Ascertaining the at least one parameter is generally effected by means of data from at least one element of the motor vehicle, selected from the group comprising an electromagnetic sensor, an acoustic sensor, a rotational speed sensor, an acceleration sensor, an optical camera, a vehicle-to-vehicle communication device, a vehicle-to-infrastructure communication device and a driver assistance system.

Furthermore ascertaining the at least one parameter may include ascertaining a current position of the motor vehicle by means of a position ascertainment device, wherein the position ascertainment device is generally part of a navigations system of the motor vehicle.

In 50 classifying a momentary traffic situation of the motor vehicle is effected based on the at least one ascertained parameter. Classifying a momentary traffic situation may include a classification according to the currently driven-over type of carriageway. Furthermore the momentary traffic situation may be classified according to whether the motor vehicle is inside or outside a town or village.

In 60 the probability for an occurrence of at least one accident type is ascertained from a plurality of predefined accident types in the classified momentary traffic situation. Generally, ascertaining a probability for an occurrence of an accident type is effected for all of the plurality of predefined accident types.

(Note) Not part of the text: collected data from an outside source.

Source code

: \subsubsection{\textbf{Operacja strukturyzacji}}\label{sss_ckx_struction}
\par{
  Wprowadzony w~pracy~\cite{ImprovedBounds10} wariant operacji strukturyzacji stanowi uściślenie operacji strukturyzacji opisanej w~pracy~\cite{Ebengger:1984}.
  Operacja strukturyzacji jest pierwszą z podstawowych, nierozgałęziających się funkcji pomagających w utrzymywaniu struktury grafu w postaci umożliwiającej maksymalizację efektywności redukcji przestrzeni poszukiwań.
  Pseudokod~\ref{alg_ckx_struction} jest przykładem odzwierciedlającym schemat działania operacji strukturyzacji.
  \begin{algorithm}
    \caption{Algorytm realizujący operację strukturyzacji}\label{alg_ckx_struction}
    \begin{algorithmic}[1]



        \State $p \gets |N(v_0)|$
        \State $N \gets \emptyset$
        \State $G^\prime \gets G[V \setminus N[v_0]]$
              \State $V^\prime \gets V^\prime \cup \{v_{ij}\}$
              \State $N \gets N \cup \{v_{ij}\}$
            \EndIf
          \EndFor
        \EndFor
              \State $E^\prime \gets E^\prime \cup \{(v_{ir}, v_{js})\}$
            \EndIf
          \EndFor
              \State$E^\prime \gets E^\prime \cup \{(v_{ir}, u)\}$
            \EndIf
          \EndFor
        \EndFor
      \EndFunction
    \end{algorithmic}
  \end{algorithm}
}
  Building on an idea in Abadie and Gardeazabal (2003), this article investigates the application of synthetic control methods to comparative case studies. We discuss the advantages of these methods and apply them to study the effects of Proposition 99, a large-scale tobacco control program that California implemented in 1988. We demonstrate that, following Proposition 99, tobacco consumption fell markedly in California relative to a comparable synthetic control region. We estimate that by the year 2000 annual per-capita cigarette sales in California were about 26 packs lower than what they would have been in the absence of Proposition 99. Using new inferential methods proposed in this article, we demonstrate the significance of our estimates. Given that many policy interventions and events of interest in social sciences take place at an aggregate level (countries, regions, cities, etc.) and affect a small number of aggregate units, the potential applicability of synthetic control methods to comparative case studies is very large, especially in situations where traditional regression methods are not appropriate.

The plurality of predefined accident types, in the exemplary embodiment shown, includes at least one element, selected from the group comprising a frontal collision, a lateral collision, a rear-end accident, a skidding accident, an accident involving wildlife, a vehicle rollover and a departure of the vehicle from the carriageway.

For example a lateral collision occurs typically more frequently at intersections and in town traffic. And a rear-end accident is more probable in a traffic jam than a lateral accident.

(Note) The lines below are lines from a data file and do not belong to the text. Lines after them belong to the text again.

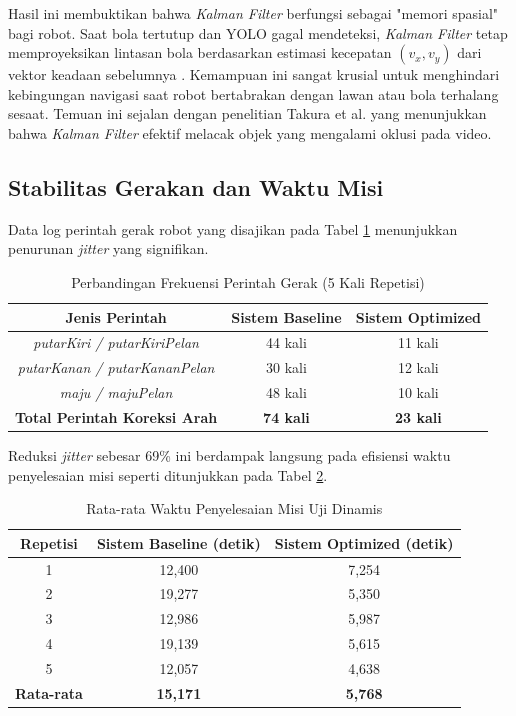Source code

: \documentclass[12pt,a4paper]{article}
\begin{document}
Hasil ini membuktikan bahwa \textit{Kalman Filter} berfungsi sebagai "memori spasial" bagi robot. Saat bola tertutup dan YOLO gagal mendeteksi, \textit{Kalman Filter} tetap memproyeksikan lintasan bola berdasarkan estimasi kecepatan $(v_x, v_y)$ dari vektor keadaan sebelumnya \cite{Saputra2023}. Kemampuan ini sangat krusial untuk menghindari kebingungan navigasi saat robot bertabrakan dengan lawan atau bola terhalang sesaat. Temuan ini sejalan dengan penelitian Takura et al. \cite{Takura2021} yang menunjukkan bahwa \textit{Kalman Filter} efektif melacak objek yang mengalami oklusi pada video.

\subsection{Stabilitas Gerakan dan Waktu Misi}
Data log perintah gerak robot yang disajikan pada Tabel \ref{tab:jitter} menunjukkan penurunan \textit{jitter} yang signifikan.

\begin{table}[H]
\centering
\caption{Perbandingan Frekuensi Perintah Gerak (5 Kali Repetisi)}
\label{tab:jitter}
\begin{tabular}{|c|c|c|}
\hline
\textbf{Jenis Perintah} & \textbf{Sistem Baseline} & \textbf{Sistem Optimized} \\
\hline
\textit{putarKiri / putarKiriPelan} & 44 kali & 11 kali \\
\textit{putarKanan / putarKananPelan} & 30 kali & 12 kali \\
\textit{maju / majuPelan} & 48 kali & 10 kali \\
\hline
\textbf{Total Perintah Koreksi Arah} & \textbf{74 kali} & \textbf{23 kali} \\
\hline
\end{tabular}
\end{table}

Reduksi \textit{jitter} sebesar 69\% ini berdampak langsung pada efisiensi waktu penyelesaian misi seperti ditunjukkan pada Tabel \ref{tab:waktu}.

\begin{table}[H]
\centering
\caption{Rata-rata Waktu Penyelesaian Misi Uji Dinamis}
\label{tab:waktu}
\begin{tabular}{|c|c|c|}
\hline
\textbf{Repetisi} & \textbf{Sistem Baseline (detik)} & \textbf{Sistem Optimized (detik)} \\
\hline
1 & 12,400 & 7,254 \\
2 & 19,277 & 5,350 \\
3 & 12,986 & 5,987 \\
4 & 19,139 & 5,615 \\
5 & 12,057 & 4,638 \\
\hline
\textbf{Rata-rata} & \textbf{15,171} & \textbf{5,768} \\
\hline
\end{tabular}
\end{table}
\end{document}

Furthermore ascertaining the probability may be affected based on accident statistics, which generally are transferred to the vehicle by means of a vehicle-to-vehicle communication device and/or a vehicle-to-infrastructure communication device of the same. In addition the accident statistics may be stored in map data filed in a storage device. For example the probability of accidents with pedestrians may be increased on a main road through a town at a road crossing. Furthermore frontal collisions could increasingly happen at a section of a country road due to frequently performed risky overtaking maneuvers.

In 70 it is ascertained whether the probability or probabilities ascertained respectively exceed a predefined threshold value.

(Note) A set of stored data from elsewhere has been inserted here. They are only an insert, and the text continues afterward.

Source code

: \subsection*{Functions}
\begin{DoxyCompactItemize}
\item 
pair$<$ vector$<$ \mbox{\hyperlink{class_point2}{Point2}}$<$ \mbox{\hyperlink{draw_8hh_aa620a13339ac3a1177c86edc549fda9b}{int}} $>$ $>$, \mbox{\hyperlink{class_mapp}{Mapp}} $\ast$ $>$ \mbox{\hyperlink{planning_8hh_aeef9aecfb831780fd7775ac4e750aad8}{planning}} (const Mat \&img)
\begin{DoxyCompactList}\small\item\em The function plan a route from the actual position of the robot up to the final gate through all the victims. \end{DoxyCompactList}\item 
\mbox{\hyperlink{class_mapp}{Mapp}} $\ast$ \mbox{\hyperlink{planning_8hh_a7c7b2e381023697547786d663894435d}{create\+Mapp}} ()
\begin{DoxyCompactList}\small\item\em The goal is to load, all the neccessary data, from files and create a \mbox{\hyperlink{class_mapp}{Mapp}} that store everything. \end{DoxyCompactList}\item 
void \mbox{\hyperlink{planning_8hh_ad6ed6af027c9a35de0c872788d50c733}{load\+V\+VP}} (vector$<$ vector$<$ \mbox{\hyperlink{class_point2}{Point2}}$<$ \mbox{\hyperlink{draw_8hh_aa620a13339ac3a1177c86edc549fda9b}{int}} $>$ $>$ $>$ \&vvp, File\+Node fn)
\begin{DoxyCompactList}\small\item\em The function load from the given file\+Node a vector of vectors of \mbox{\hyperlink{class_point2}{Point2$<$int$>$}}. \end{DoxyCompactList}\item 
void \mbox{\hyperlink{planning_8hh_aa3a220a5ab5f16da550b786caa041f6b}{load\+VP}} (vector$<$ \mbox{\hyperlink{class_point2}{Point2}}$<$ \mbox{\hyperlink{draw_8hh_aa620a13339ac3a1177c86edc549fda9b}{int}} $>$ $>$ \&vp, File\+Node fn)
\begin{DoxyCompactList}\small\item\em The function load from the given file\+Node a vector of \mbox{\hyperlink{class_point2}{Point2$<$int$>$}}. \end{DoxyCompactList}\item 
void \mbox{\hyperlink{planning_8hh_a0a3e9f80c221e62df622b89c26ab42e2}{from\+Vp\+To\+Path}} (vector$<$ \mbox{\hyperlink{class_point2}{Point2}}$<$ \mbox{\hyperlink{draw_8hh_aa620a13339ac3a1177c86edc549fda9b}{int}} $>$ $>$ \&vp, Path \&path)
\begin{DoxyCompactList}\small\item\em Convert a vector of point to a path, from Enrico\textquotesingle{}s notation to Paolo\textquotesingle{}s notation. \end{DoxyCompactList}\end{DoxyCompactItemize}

If the ascertained probability for the occurrence of the accident type or types does not exceed the respective threshold value, 40, 50, 60 and 70 are repeated in the exemplary embodiment shown.

If it is ascertained in 70, however, that the probability or one of the ascertained probabilities exceeds the respective predefines threshold value, an adaption of the at least one triggering threshold for actuating at least one passenger protection device of the motor vehicle is effected in 80.

Adaptation of the at least one triggering threshold is effected in the exemplary embodiment shown such that an actuation of the at least one passenger protection device is effected at an earlier point in time. In one example, adaptation of the at least one triggering threshold may be effected in that actuation of the at least one passenger protection device is effected immediately.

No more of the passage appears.